Which is as far as we went on that one.

Indeed it was the only discussion we had the first day of our pre-Cana conference.

Monday night we were back in the parish hall to hear the talk by the married couple, a sleek-looking lawyer and his worn-out wife. Small wonder that she was worn out: she had born thirteen children, all of them alive and well.

Much of their presentation was devoted to jokes about having that many kids around the house. They were good speakers and the jokes were funny and it was patent that they loved each other very much. It was also patent, however, that most of the group could not identify with them.

One question: “It’s all right for you to have thirteen children because you’re a professional man and make a lot of money. But what about those who don’t?”

Answer: No one has that much money, but God will provide for those who trust him.

Another question (from Rosemarie): “Suppose that the wife has inherited some money. Would it be wrong for the family to use it?”

Answer: It would threaten the husband’s position as head of the home. Much better that the money be saved for the college education of the children.

An angry snort from Rosemarie and a “See!” from me.

“Do you want to live in an apartment instead of my house?”

“You win.”

That was our only discussion about the second part of the pre-Cana. To be fair, the speakers were wise and witty and had many sensible things to say about dealing with each other’s moods, about sex as a renewal of love, and about financial problems.

Neither of us listened.

And we were, I think, the green wood. Most of what was said went in one ear and out the other. I think now that such wisdom would have been much better received in the second year of marriage. The problem, however, then as now, would be to get husband and wife to come.

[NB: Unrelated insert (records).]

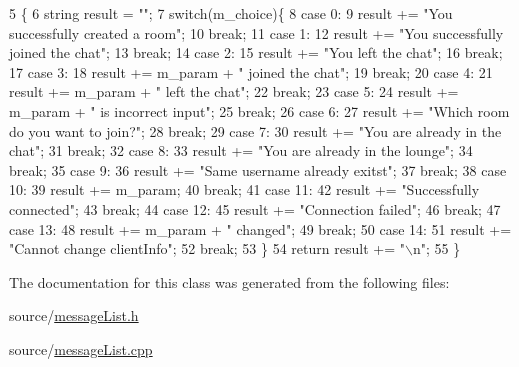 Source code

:\begin{DoxyCode}
5                                                             \{
6     \textcolor{keywordtype}{string} result = \textcolor{stringliteral}{""};
7     \textcolor{keywordflow}{switch}(m\_choice)\{
8         \textcolor{keywordflow}{case} 0:
9             result += \textcolor{stringliteral}{"You successfully created a room"};
10             \textcolor{keywordflow}{break};
11         \textcolor{keywordflow}{case} 1:
12             result += \textcolor{stringliteral}{"You successfully joined the chat"};
13             \textcolor{keywordflow}{break};
14         \textcolor{keywordflow}{case} 2:
15             result += \textcolor{stringliteral}{"You left the chat"};
16             \textcolor{keywordflow}{break};
17         \textcolor{keywordflow}{case} 3:
18             result += m\_param + \textcolor{stringliteral}{" joined the chat"};
19             \textcolor{keywordflow}{break};
20         \textcolor{keywordflow}{case} 4:
21             result += m\_param + \textcolor{stringliteral}{" left the chat"};
22             \textcolor{keywordflow}{break};
23         \textcolor{keywordflow}{case} 5:
24             result += m\_param + \textcolor{stringliteral}{" is incorrect input"};
25             \textcolor{keywordflow}{break};
26         \textcolor{keywordflow}{case} 6:
27             result += \textcolor{stringliteral}{"Which room do you want to join?"};
28             \textcolor{keywordflow}{break};
29         \textcolor{keywordflow}{case} 7:
30             result += \textcolor{stringliteral}{"You are already in the chat"};
31             \textcolor{keywordflow}{break};
32         \textcolor{keywordflow}{case} 8:
33             result += \textcolor{stringliteral}{"You are already in the lounge"};
34             \textcolor{keywordflow}{break};
35         \textcolor{keywordflow}{case} 9:
36             result += \textcolor{stringliteral}{"Same username already exitst"};
37             \textcolor{keywordflow}{break};
38         \textcolor{keywordflow}{case} 10:
39             result += m\_param;
40             \textcolor{keywordflow}{break};
41         \textcolor{keywordflow}{case} 11:
42             result += \textcolor{stringliteral}{"Successfully connected"};
43             \textcolor{keywordflow}{break};
44         \textcolor{keywordflow}{case} 12:
45             result += \textcolor{stringliteral}{"Connection failed"};
46             \textcolor{keywordflow}{break};
47         \textcolor{keywordflow}{case} 13:
48             result += m\_param + \textcolor{stringliteral}{" changed"};
49             \textcolor{keywordflow}{break};
50         \textcolor{keywordflow}{case} 14:
51             result += \textcolor{stringliteral}{"Cannot change clientInfo"};
52             \textcolor{keywordflow}{break};
53     \} 
54     \textcolor{keywordflow}{return} result += \textcolor{stringliteral}{"\(\backslash\)n"};
55 \}
\end{DoxyCode}


The documentation for this class was generated from the following files\+:\begin{DoxyCompactItemize}
\item 
source/\hyperlink{message_list_8h}{message\+List.\+h}\item 
source/\hyperlink{message_list_8cpp}{message\+List.\+cpp}\end{DoxyCompactItemize}
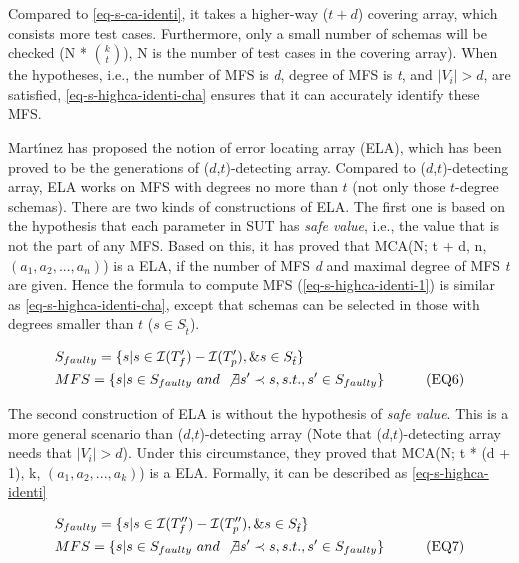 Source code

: \documentclass[10pt,journal,cspaper,compsoc]{IEEEtran}
\begin{document}
Compared to \ref{eq-s-ca-identi}, it takes a higher-way ($t+d$) covering array, which consists more test cases. Furthermore,  only a small number of schemas will be checked  (N * $ \binom{k}{t}$), N is the number of test cases in the covering array). When the hypotheses, i.e., the number of MFS is \emph{d}, degree of MFS is \emph{t}, and $|V_{i}| > d$, are satisfied, \ref{eq-s-highca-identi-cha} ensures that it can accurately identify these MFS.



Mart{\'\i}nez \cite{martinez2008algorithms,martinez2009locating} has proposed the notion of error locating array (ELA), which has been proved to be the generations of ($d$,$t$)-detecting array. Compared to ($d$,$t$)-detecting array, ELA works on MFS with degrees no more than $t$ (not only those $t$-degree schemas).  There are two kinds of constructions of ELA. The first one is based on the hypothesis that each parameter in SUT has \emph{safe value}, i.e., the value that is not the part of any MFS. Based on this, it has proved that MCA(N; t + d, n, $(a_{1}, a_{2}, ..., a_{n})$) is a ELA, if the number of MFS \emph{d} and maximal degree of MFS \emph{t} are given. Hence the formula to compute MFS (\ref{eq-s-highca-identi-1}) is similar as \ref{eq-s-highca-identi-cha}, except that schemas can be selected in those with degrees smaller than $t$ ($s \in S_{\hat{t}}$).

\begin{alignat}{2}
&  S_{faulty} = \{ s | s \in \mathcal{I}(T_{f}') - \mathcal{I}(T_{p}'), \& s \in S_{\hat{t}}  \}  &{}&   \nonumber \\
& MFS =  \{s | s \in S_{faulty}\ and\ \not\exists s' \prec s, s.t., s' \in S_{faulty}\} &{}& \tag{EQ6} \label{eq-s-highca-identi-1} \nonumber
\end{alignat}

The second construction of ELA is without the hypothesis of \emph{safe value}. This is a more general scenario than ($d$,$t$)-detecting array (Note that ($d$,$t$)-detecting array needs that $|V_{i}| > d$). Under this circumstance, they proved that MCA(N; t * (d + 1), k, $(a_{1}, a_{2}, ..., a_{k})$) is a ELA. Formally, it can be described as \ref{eq-s-highca-identi}


\begin{alignat}{2}
 &  S_{faulty} = \{ s | s \in \mathcal{I}(T_{f}'') - \mathcal{I}(T_{p}''), \& s \in S_{\hat{t}}  \}  &{}&   \nonumber \\
& MFS =  \{s | s \in S_{faulty}\ and\ \not\exists s' \prec s, s.t., s' \in S_{faulty}\} &{}& \tag{EQ7} \label{eq-s-highca-identi} \nonumber
\end{alignat}
\end{document}

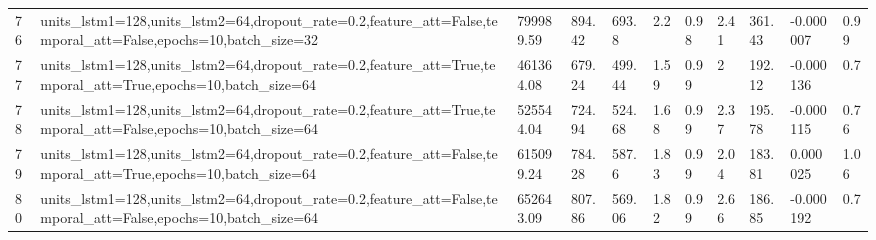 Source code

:\begin{longtable}{C{0.8cm} L{2cm} C{1.15cm} C{1.15cm} C{1.15cm} C{1.15cm} C{0.85cm} C{1.25cm} C{1.2cm} C{1.5cm} C{1.0cm}}
76 & units\_lstm1=128,\newline units\_lstm2=64,\newline dropout\_rate=0.2,\newline feature\_att=False,\newline temporal\_att=False,\newline epochs=10,\newline batch\_size=32 & 799989.59 & 894.42 & 693.8 & 2.2 & 0.98 & 2.41 & 361.43 & -0.000007 & 0.99 \\
77 & units\_lstm1=128,\newline units\_lstm2=64,\newline dropout\_rate=0.2,\newline feature\_att=True,\newline temporal\_att=True,\newline epochs=10,\newline batch\_size=64 & 461364.08 & 679.24 & 499.44 & 1.59 & 0.99 & 2 & 192.12 & -0.000136 & 0.7 \\
78 & units\_lstm1=128,\newline units\_lstm2=64,\newline dropout\_rate=0.2,\newline feature\_att=True,\newline temporal\_att=False,\newline epochs=10,\newline batch\_size=64 & 525544.04 & 724.94 & 524.68 & 1.68 & 0.99 & 2.37 & 195.78 & -0.000115 & 0.76 \\
79 & units\_lstm1=128,\newline units\_lstm2=64,\newline dropout\_rate=0.2,\newline feature\_att=False,\newline temporal\_att=True,\newline epochs=10,\newline batch\_size=64 & 615099.24 & 784.28 & 587.6 & 1.83 & 0.99 & 2.04 & 183.81 & 0.000025 & 1.06 \\
80 & units\_lstm1=128,\newline units\_lstm2=64,\newline dropout\_rate=0.2,\newline feature\_att=False,\newline temporal\_att=False,\newline epochs=10,\newline batch\_size=64 & 652643.09 & 807.86 & 569.06 & 1.82 & 0.99 & 2.66 & 186.85 & -0.000192 & 0.7 \\

\end{longtable}
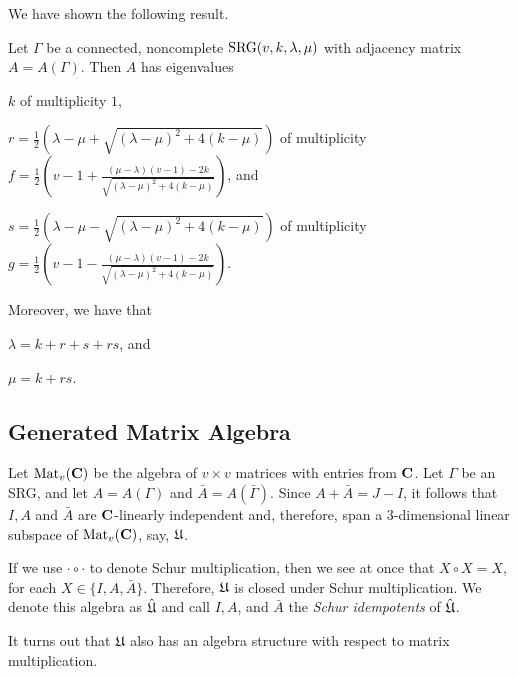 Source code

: \documentclass[../../../main]{subfiles}
\begin{document}
We have shown the following result.

\begin{thm}
 Let $\Gamma$ be a connected, noncomplete $\text{SRG}(v,k,\lambda,\mu)$ with adjacency matrix $A=A(\Gamma)$. Then $A$ has eigenvalues
 \begin{defenum}
  \item $k$ of multiplicity $1$,
  \item $r=\frac{1}{2}(\lambda-\mu+\sqrt{(\lambda-\mu)^2+4(k-\mu)})$ of multiplicity \\ $f=\frac{1}{2}\left(v-1+\frac{(\mu-\lambda)(v-1)-2k}{\sqrt{(\lambda-\mu)^2+4(k-\mu)}}\right)$, and
  \item $s=\frac{1}{2}(\lambda-\mu-\sqrt{(\lambda-\mu)^2+4(k-\mu)})$ of multiplicity \\ $g=\frac{1}{2}\left(v-1-\frac{(\mu-\lambda)(v-1)-2k}{\sqrt{(\lambda-\mu)^2+4(k-\mu)}}\right)$. 
 \end{defenum}
 Moreover, we have that
 \begin{defenum}[resume]
  \item $\lambda = k+r+s+rs$, and
  \item $\mu=k + rs$.
 \end{defenum}
\end{thm}

\dinkus

\subsection{Generated Matrix Algebra}

Let $\text{Mat}_v(\mathbf{C})$ be the algebra of $v \times v$ matrices with entries from $\mathbf{C}$. Let $\Gamma$ be an SRG, and let $A=A(\Gamma)$ and $\bar A = A(\bar\Gamma)$. Since $A + \bar A = J-I$, it follows that $I,A$ and $\bar A$ are $\mathbf{C}$-linearly independent and, therefore, span a 3-dimensional linear subspace of $\text{Mat}_v(\mathbf{C})$, say, $\mathfrak{U}$. 

If we use $\cdot\circ\cdot$ to denote Schur multiplication, then we see at once that $X \circ X=X$, for each $X \in \{I,A,\bar A\}$. Therefore, $\mathfrak{U}$ is closed under Schur multiplication. We denote this algebra as $\hat {\mathfrak{U}}$ and call $I,A$, and $\bar A$ the {\it Schur idempotents} of $\hat {\mathfrak{U}}$.

It turns out that $\mathfrak{U}$ also has an algebra structure with respect to matrix multiplication.
\end{document}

Wednesday night was devoted to talks on SEX! by two M.D.s, one for the men and one for the women. I mean, you can’t have a man and his future wife hear about sex and even discuss it in the same room, can you?

My doctor knew all the technical terms for the relevant organs. But he didn’t seem to know anything about women. Nor, to judge by the questions, did most of the other grooms-to-be know anything about them. The session scared the hell out of me.

I was grateful to Trudi for what I had learned from her. Again I wondered what had happened to her. It was an academic question by then, almost as if Trudi had been a person I met in a storybook and not in real life.

“Learn anything?” I asked Rosemarie as we walked through the dark streets of Austin back to Oak Park and our house (she was living at our place almost all the time now).

“Men are horny beasts.”

“You knew that.”

“And women’s job is to keep them in line.”

“Which you do by…?”

“Manipulating them. Give them something but not everything. They’re insatiable.”

“Do you believe that?”

“Not about my future husband.” She put her arm around me.

“I’m probably insatiable.”

“The way you’re insatiable I won’t mind.”

Thus for our marriage preparation.

Like everyone else, we stumbled toward consummation with our eyes closed.